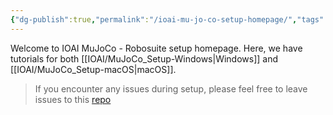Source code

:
 ```yaml
---
{"dg-publish":true,"permalink":"/ioai-mu-jo-co-setup-homepage/","tags":["gardenEntry"]}
---
```



Welcome to IOAI MuJoCo - Robosuite setup homepage. Here, we have tutorials for both [[IOAI/MuJoCo_Setup-Windows\|Windows]] and [[IOAI/MuJoCo_Setup-macOS\|macOS]]. 

> If you encounter any issues during setup, please feel free to leave issues to this [repo](https://github.com/Thearthman/mujoco-setup-guide)

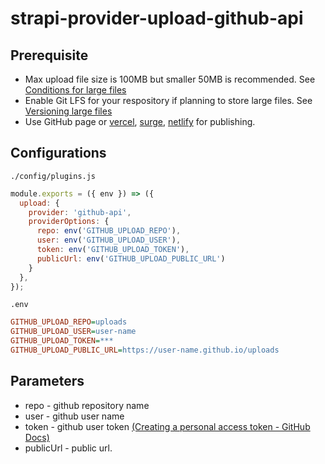 # strapi-provider-upload-github-api

## Prerequisite

- Max upload file size is 100MB but smaller 50MB is recommended. See [Conditions for large files](https://docs.github.com/en/github/managing-large-files/conditions-for-large-files)
- Enable Git LFS for your respository if planning to store large files. See [Versioning large files](https://docs.github.com/en/github/managing-large-files/versioning-large-files)
- Use GitHub page or [vercel](https://vercel.com/), [surge](https://surge.sh/), [netlify](https://www.netlify.com/) for publishing.

## Configurations

`./config/plugins.js`

```javascript
module.exports = ({ env }) => ({
  upload: {
    provider: 'github-api',
    providerOptions: {
      repo: env('GITHUB_UPLOAD_REPO'),
      user: env('GITHUB_UPLOAD_USER'),
      token: env('GITHUB_UPLOAD_TOKEN'),
      publicUrl: env('GITHUB_UPLOAD_PUBLIC_URL')
    }
  },
});
```

`.env`

```ini
GITHUB_UPLOAD_REPO=uploads
GITHUB_UPLOAD_USER=user-name
GITHUB_UPLOAD_TOKEN=***
GITHUB_UPLOAD_PUBLIC_URL=https://user-name.github.io/uploads
```

## Parameters

- repo - github repository name
- user - github user name
- token - github user token [(Creating a personal access token - GitHub Docs)](https://docs.github.com/en/github/authenticating-to-github/creating-a-personal-access-token)
- publicUrl - public url.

## About this exercise
Which lines in the records above contain the word "https"? Return each of them.

## Output
> If you encounter any issues during setup, please feel free to leave issues to this [repo](https://github.com/Thearthman/mujoco-setup-guide)
- Max upload file size is 100MB but smaller 50MB is recommended. See [Conditions for large files](https://docs.github.com/en/github/managing-large-files/conditions-for-large-files)
- Enable Git LFS for your respository if planning to store large files. See [Versioning large files](https://docs.github.com/en/github/managing-large-files/versioning-large-files)
- Use GitHub page or [vercel](https://vercel.com/), [surge](https://surge.sh/), [netlify](https://www.netlify.com/) for publishing.
GITHUB_UPLOAD_PUBLIC_URL=https://user-name.github.io/uploads
- token - github user token [(Creating a personal access token - GitHub Docs)](https://docs.github.com/en/github/authenticating-to-github/creating-a-personal-access-token)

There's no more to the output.